The request was made to excavate for minerals such as gold, copper, silver, and zinc, across a total area of four hundred and ten square kilometres. The Left Bloc (BE) party has already come forward against the prospect of such development, basing such opposition mainly on environmental grounds.

According to Pedro Soares, a BE Member of Parliament, there is an inherent contradiction between the possibility of having a mine of such a “brutal dimension with the goals that have been published by the Government with regard to fighting climate change”.

The Évora Town Hall and environmentalist association Quercus have now exercised their right, within the terms of public consultation, to officially oppose the proposed exploration.

The Town Hall justified its opposition by saying that the attribution of a mining license “is against the interests of the population of the Évora Council and the region as a whole”.

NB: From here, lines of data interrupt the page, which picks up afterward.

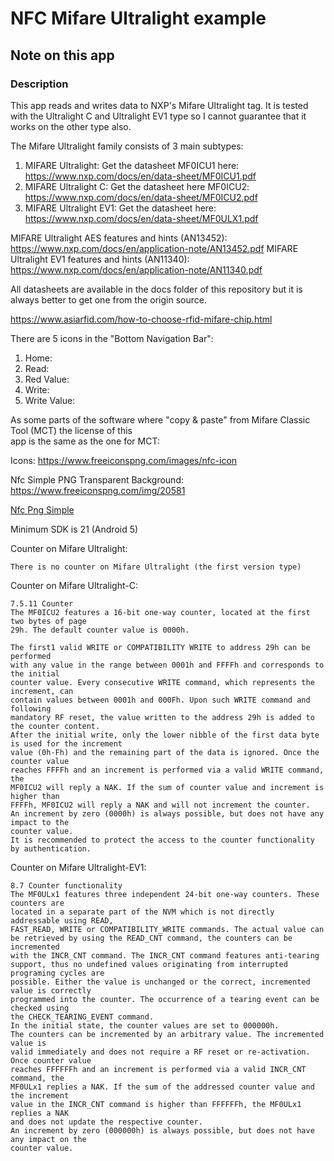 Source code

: # NFC Mifare Ultralight example

## Note on this app



### Description

This app reads and writes data to NXP's Mifare Ultralight tag. It is tested with the Ultralight C and Ultralight EV1 type so 
I cannot guarantee that it works on the other type also.

The Mifare Ultralight family consists of 3 main subtypes:

1) MIFARE Ultralight: Get the datasheet MF0ICU1 here: https://www.nxp.com/docs/en/data-sheet/MF0ICU1.pdf
2) MIFARE Ultralight C: Get the datasheet here MF0ICU2: https://www.nxp.com/docs/en/data-sheet/MF0ICU2.pdf
3) MIFARE Ultralight EV1: Get the datasheet here: https://www.nxp.com/docs/en/data-sheet/MF0ULX1.pdf
 
MIFARE Ultralight AES features and hints (AN13452): https://www.nxp.com/docs/en/application-note/AN13452.pdf
MIFARE Ultralight EV1 features and hints (AN11340): https://www.nxp.com/docs/en/application-note/AN11340.pdf

All datasheets are available in the docs folder of this repository but it is always better to get one from the origin source.

https://www.asiarfid.com/how-to-choose-rfid-mifare-chip.html
 
There are 5 icons in the "Bottom Navigation Bar":

1) Home: 
2) Read: 
3) Red Value: 
4) Write: 
5) Write Value: 

As some parts of the software where "copy & paste" from Mifare Classic Tool (MCT) the license of this   
app is the same as the one for MCT: 

Icons: https://www.freeiconspng.com/images/nfc-icon

Nfc Simple PNG Transparent Background: https://www.freeiconspng.com/img/20581

<a href="https://www.freeiconspng.com/img/20581">Nfc Png Simple</a>

Minimum SDK is 21 (Android 5)

Counter on Mifare Ultralight:
```plaintext
There is no counter on Mifare Ultralight (the first version type)
```

Counter on Mifare Ultralight-C:
```plaintext
7.5.11 Counter
The MF0ICU2 features a 16-bit one-way counter, located at the first two bytes of page 
29h. The default counter value is 0000h.

The first1 valid WRITE or COMPATIBILITY WRITE to address 29h can be performed
with any value in the range between 0001h and FFFFh and corresponds to the initial
counter value. Every consecutive WRITE command, which represents the increment, can
contain values between 0001h and 000Fh. Upon such WRITE command and following
mandatory RF reset, the value written to the address 29h is added to the counter content.
After the initial write, only the lower nibble of the first data byte is used for the increment
value (0h-Fh) and the remaining part of the data is ignored. Once the counter value
reaches FFFFh and an increment is performed via a valid WRITE command, the
MF0ICU2 will reply a NAK. If the sum of counter value and increment is higher than
FFFFh, MF0ICU2 will reply a NAK and will not increment the counter.
An increment by zero (0000h) is always possible, but does not have any impact to the
counter value.
It is recommended to protect the access to the counter functionality by authentication.
```

Counter on Mifare Ultralight-EV1:
```plaintext
8.7 Counter functionality
The MF0ULx1 features three independent 24-bit one-way counters. These counters are
located in a separate part of the NVM which is not directly addressable using READ,
FAST_READ, WRITE or COMPATIBILITY_WRITE commands. The actual value can
be retrieved by using the READ_CNT command, the counters can be incremented
with the INCR_CNT command. The INCR_CNT command features anti-tearing
support, thus no undefined values originating from interrupted programing cycles are
possible. Either the value is unchanged or the correct, incremented value is correctly
programmed into the counter. The occurrence of a tearing event can be checked using
the CHECK_TEARING_EVENT command.
In the initial state, the counter values are set to 000000h.
The counters can be incremented by an arbitrary value. The incremented value is
valid immediately and does not require a RF reset or re-activation. Once counter value
reaches FFFFFFh and an increment is performed via a valid INCR_CNT command, the
MF0ULx1 replies a NAK. If the sum of the addressed counter value and the increment
value in the INCR_CNT command is higher than FFFFFFh, the MF0ULx1 replies a NAK
and does not update the respective counter.
An increment by zero (000000h) is always possible, but does not have any impact on the
counter value.
```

Quercus cited “enormous environmental impacts” as part of its oppositional stance, while also appealing to the Government to reject Exchange Mineral’s ambitions altogether.

Moreover, 1,500 people have protested against the exploration of uranium in the Spanish locality of Zahinos, a few kilometres from the Portuguese border.

Among the protesters were local Portuguese politicians and Spanish municipal Presidents.

At the heart of the protests were concerns of both social and an environmental nature.

According to the Iberian Energy Observatory, uranium destroys its mining surroundings, allowing highly radioactive substances to infiltrate and contaminate water and land, consequently also reaching animals and people.

Politically, the issue is of a complex nature, considering that even though the uranium mines can negatively impact Portuguese territory and populations, Spain has no obligation to neither consult nor consider its neighbour because the excavations would sit within its sovereign borders.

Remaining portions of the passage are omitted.